▸ EXERCISE INSTRUCTIONS:
In this data, count the lines in which "NephosWeather" appears and give only that number.

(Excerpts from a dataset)
______________________________
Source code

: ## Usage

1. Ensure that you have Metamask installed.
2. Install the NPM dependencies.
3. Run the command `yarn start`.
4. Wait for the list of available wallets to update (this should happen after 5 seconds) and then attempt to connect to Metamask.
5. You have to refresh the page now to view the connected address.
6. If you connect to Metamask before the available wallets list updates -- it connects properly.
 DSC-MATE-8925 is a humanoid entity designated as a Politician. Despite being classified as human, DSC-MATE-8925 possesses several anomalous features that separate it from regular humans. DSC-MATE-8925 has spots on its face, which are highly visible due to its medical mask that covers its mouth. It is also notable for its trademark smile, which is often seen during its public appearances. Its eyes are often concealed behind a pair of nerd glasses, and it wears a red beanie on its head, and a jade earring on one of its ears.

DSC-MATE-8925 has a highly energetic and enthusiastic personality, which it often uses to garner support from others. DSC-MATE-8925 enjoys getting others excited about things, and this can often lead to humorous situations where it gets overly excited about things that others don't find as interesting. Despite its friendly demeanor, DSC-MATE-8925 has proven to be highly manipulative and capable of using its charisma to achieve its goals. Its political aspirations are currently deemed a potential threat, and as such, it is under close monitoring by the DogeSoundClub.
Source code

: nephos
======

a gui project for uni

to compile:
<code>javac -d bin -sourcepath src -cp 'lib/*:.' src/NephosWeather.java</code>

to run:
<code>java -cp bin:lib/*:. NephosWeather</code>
______________________________
▸ TASK RESPONSE:
2